> _TASK STATEMENT_
This task calls for copying each line below that contains "text".

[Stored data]

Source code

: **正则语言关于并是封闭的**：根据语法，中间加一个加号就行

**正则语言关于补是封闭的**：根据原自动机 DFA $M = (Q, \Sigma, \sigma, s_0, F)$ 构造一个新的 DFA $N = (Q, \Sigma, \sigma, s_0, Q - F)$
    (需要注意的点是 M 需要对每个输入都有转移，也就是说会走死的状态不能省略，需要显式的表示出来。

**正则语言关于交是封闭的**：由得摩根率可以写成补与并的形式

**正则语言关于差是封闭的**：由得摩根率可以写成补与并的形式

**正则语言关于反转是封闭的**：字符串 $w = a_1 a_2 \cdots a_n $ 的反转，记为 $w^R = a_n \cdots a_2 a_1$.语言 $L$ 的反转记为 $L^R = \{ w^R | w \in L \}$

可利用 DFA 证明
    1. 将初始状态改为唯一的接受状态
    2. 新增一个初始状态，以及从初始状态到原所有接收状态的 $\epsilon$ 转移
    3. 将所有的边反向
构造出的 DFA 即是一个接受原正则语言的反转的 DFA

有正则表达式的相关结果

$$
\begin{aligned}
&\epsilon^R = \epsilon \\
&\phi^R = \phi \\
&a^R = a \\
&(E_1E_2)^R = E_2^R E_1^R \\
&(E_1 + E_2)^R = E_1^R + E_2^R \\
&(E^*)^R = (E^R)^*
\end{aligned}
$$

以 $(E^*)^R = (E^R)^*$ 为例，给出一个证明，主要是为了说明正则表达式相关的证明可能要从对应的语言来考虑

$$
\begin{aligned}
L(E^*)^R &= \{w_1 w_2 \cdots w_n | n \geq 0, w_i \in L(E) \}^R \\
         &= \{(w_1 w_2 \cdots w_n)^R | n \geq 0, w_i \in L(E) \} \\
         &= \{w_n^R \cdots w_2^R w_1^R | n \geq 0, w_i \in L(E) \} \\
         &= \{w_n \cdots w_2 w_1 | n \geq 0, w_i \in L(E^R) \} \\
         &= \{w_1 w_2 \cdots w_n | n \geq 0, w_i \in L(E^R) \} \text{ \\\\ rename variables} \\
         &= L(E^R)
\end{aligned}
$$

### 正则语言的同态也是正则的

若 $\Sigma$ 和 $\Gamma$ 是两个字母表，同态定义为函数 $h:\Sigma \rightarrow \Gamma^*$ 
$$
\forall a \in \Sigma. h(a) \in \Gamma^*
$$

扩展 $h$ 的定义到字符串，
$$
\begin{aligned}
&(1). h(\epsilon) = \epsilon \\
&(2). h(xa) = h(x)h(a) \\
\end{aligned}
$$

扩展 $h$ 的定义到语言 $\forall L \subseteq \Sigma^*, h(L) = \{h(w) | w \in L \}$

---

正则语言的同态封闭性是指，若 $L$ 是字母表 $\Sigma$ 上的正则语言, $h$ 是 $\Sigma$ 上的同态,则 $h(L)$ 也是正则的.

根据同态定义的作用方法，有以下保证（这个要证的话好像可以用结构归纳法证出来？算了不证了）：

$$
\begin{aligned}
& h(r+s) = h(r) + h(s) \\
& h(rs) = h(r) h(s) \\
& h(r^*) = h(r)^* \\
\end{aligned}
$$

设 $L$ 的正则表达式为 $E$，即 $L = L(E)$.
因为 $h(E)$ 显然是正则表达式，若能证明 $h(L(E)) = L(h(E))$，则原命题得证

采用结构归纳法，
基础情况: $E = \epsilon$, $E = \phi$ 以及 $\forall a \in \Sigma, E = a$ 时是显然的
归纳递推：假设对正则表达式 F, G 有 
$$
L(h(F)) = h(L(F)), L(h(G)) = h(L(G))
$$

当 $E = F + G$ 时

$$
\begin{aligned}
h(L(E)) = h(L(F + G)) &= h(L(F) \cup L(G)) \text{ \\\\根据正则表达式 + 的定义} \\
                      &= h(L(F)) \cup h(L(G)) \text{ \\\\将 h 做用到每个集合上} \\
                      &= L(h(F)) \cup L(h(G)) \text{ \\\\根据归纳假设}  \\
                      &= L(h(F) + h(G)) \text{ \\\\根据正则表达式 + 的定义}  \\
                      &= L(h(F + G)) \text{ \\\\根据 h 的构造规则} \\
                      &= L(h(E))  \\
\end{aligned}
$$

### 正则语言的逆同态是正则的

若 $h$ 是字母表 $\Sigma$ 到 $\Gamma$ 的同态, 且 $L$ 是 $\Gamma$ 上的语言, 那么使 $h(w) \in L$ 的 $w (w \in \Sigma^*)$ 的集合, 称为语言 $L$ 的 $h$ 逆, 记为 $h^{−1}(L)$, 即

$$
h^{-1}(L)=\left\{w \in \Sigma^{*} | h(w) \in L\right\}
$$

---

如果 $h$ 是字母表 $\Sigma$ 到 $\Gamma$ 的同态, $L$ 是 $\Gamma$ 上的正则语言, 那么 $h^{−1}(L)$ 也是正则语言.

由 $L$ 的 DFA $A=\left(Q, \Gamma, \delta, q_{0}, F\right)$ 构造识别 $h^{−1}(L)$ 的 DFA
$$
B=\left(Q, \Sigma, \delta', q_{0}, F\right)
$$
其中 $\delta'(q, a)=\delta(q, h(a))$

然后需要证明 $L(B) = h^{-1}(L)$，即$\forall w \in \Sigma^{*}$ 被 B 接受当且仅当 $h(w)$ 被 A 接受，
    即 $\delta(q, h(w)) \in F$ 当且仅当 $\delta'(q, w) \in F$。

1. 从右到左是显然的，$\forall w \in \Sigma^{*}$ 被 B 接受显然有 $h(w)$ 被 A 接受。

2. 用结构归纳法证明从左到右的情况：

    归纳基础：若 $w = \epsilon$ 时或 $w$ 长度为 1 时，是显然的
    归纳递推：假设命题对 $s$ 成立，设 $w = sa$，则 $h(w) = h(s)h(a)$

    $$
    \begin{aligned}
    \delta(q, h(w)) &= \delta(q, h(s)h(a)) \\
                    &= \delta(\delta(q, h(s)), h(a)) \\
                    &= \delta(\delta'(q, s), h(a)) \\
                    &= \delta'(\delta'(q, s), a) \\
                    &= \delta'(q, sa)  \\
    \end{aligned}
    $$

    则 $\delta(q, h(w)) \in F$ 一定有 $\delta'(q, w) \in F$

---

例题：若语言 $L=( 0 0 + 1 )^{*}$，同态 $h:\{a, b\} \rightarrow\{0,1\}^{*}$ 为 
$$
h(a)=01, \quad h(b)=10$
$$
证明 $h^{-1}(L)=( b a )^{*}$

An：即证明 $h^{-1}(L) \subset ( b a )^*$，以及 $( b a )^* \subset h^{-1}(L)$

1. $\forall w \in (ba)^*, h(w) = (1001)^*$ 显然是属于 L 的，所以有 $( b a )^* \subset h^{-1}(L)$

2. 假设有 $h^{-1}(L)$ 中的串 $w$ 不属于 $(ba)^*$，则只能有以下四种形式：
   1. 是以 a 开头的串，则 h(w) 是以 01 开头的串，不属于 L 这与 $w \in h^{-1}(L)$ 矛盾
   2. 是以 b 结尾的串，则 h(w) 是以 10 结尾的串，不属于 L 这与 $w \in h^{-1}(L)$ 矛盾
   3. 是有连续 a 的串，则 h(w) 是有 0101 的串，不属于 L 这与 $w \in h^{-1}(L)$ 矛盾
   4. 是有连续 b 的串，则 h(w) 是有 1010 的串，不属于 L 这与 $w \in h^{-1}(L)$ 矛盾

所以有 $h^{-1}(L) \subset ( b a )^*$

> _EXPECTED ANSWER_
         &= \{w_1 w_2 \cdots w_n | n \geq 0, w_i \in L(E^R) \} \text{ \\\\ rename variables} \\
h(L(E)) = h(L(F + G)) &= h(L(F) \cup L(G)) \text{ \\\\根据正则表达式 + 的定义} \\
                      &= h(L(F)) \cup h(L(G)) \text{ \\\\将 h 做用到每个集合上} \\
                      &= L(h(F)) \cup L(h(G)) \text{ \\\\根据归纳假设}  \\
                      &= L(h(F) + h(G)) \text{ \\\\根据正则表达式 + 的定义}  \\
                      &= L(h(F + G)) \text{ \\\\根据 h 的构造规则} \\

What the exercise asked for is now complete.